E l’Italia? Quale sarà l’impatto sul nostro Paese delle decisioni prese a Bruxelles se il testo uscito dal Consiglio verrà approvato dall’Europarlamento?

E’ chiaro che i maggiori interrogativi sorgono a proposito delle norme per il controllo del debito pubblico – ha argomentato Bordignon -. Considerando l’ammontare della nostra quota al 120% del Pil, anche tenendo conto dei fattori attenuanti accettati dalla Commissione (quota del debito privato, contenuto per le famiglie italiane, ndr) l’applicazione dei correttivi significherebbe un aggiustamento strutturale pari al 3% per il primo anno e poi via via a scendere. Uno sforzo che inevitabilmente avrebbe effetti sulle capacità di intervento della spesa pubblica e che, comunque, è sostenibile solo con una crescita fissata al 2%”.

Il Bel Paese, per il 2011, è accreditato all’1%. 

 

Le misure decise dai 17 capi di Stato a Bruxelles 

 

La riunione del Consiglio europeo del 25 e 26 marzo a Bruxelles si è conclusa con impegni vincolanti assunti dai 17 Paesi dell’area euro per il rafforzamento del “fondo Salva Stati” e per la rivisitazione del Patto di stabilità e crescita.
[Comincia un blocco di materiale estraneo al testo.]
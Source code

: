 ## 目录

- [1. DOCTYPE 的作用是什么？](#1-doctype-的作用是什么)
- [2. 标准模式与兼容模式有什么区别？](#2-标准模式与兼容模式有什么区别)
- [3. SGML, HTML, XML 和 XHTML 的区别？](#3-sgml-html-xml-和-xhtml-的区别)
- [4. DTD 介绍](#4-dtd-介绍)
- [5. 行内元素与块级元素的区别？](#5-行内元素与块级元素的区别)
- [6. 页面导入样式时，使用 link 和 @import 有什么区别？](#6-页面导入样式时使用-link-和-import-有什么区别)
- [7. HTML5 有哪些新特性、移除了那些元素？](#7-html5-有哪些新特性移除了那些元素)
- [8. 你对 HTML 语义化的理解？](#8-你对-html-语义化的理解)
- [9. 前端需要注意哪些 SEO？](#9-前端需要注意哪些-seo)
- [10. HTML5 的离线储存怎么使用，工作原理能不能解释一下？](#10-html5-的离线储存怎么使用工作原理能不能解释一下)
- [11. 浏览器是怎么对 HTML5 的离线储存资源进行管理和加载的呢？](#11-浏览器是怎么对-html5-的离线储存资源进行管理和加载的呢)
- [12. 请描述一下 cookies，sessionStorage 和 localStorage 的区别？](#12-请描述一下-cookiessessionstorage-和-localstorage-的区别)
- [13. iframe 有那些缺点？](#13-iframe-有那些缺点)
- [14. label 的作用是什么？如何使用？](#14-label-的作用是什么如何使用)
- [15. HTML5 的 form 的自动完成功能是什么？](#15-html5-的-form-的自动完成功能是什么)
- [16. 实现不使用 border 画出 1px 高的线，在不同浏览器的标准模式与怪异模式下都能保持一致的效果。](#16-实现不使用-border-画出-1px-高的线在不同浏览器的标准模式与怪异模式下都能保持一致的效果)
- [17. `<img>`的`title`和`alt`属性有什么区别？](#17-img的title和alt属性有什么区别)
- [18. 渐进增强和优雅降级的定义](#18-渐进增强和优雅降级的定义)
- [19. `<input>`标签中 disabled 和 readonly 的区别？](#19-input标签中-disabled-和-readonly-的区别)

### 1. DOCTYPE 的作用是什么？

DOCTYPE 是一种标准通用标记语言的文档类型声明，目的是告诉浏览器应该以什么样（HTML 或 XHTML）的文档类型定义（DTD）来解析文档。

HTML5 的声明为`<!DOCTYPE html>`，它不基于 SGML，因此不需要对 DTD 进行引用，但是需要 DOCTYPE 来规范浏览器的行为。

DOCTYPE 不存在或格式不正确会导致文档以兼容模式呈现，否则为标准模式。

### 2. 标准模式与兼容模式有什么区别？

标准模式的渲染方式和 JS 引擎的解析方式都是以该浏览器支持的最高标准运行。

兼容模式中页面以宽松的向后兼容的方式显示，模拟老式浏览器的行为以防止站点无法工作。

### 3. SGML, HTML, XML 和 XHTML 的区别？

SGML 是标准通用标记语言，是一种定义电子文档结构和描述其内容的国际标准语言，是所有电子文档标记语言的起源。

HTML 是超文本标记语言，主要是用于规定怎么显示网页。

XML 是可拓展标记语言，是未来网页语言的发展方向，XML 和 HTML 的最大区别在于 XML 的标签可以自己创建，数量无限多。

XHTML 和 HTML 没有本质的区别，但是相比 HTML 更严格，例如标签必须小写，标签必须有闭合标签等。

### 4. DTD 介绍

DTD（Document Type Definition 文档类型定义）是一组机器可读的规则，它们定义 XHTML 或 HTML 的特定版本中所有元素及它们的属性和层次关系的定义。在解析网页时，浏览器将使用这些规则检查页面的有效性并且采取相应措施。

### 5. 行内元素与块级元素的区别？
Sul primo fronte, gli accordi presi in sede comunitaria, e in attesa di conferma definitiva al vertice di giugno, dopo il voto dell’Europarlamento, prevedono che l’attuale fondo di emergenza per gli Stati a rischio insolvenza, l’Efsf (European financial stability facility) aumenti subito l’effettiva capacità finanziaria da 250 a 440 miliardi di euro, quota da raggiungersi attraverso un innalzamento delle garanzie sul debito prestate dai singoli Stati aderenti. A partire da luglio 2013, però, l’Efsf verrà definitivamente sostituito dall’Esm (European stability mechanism), meccanismo di finanziamento stabile la cui dotazione, rispetto al predecessore, sarà pari a 700 miliardi, cioè una capacità di prestito di 500 miliardi, da mettere insieme mediante 80 miliardi di euro complessivi versati dagli Stati, in un arco di tempo compreso tra tre e cinque anni, e 620 miliardi a titolo di garanzia, secondo modalità ancora da definire. La quota di partecipazione dell’Italia è fissata a 14,3 miliardi, con una prima tranche da 7,2 miliardi e la parte restante diluita in trentasei mesi.

L’Esm, inoltre, avrà la facoltà di acquistare titoli di Stato sul mercato primario, sosterrà gli Stati che vi faranno ricorso solo dopo specifici accordi per garantire la sostenibilità dei conti pubblici e agirà con lo status di creditore preferenziale. Per quanto riguarda le riforme apportate al quasi decennale Patto di stabilità e crescita, invece, le indicazioni dei Capi di Stato parlano di un intervento immediato sul deficit (limite per l’infrazione al 3%) per i Paesi dove quest’ultimo supera lo 0,5% del Pil e di una riduzione del debito pubblico che viaggia al di sopra del 60% del Pil di un ventesimo all’anno per tre anni.

L’apertura di eventuali procedure di infrazione da parte della Commissione, tuttavia, non sarà automatica, e terrà conto di fattori attenuanti come l’ammontare del debito privato e i livelli di patrimonializzazione delle banche.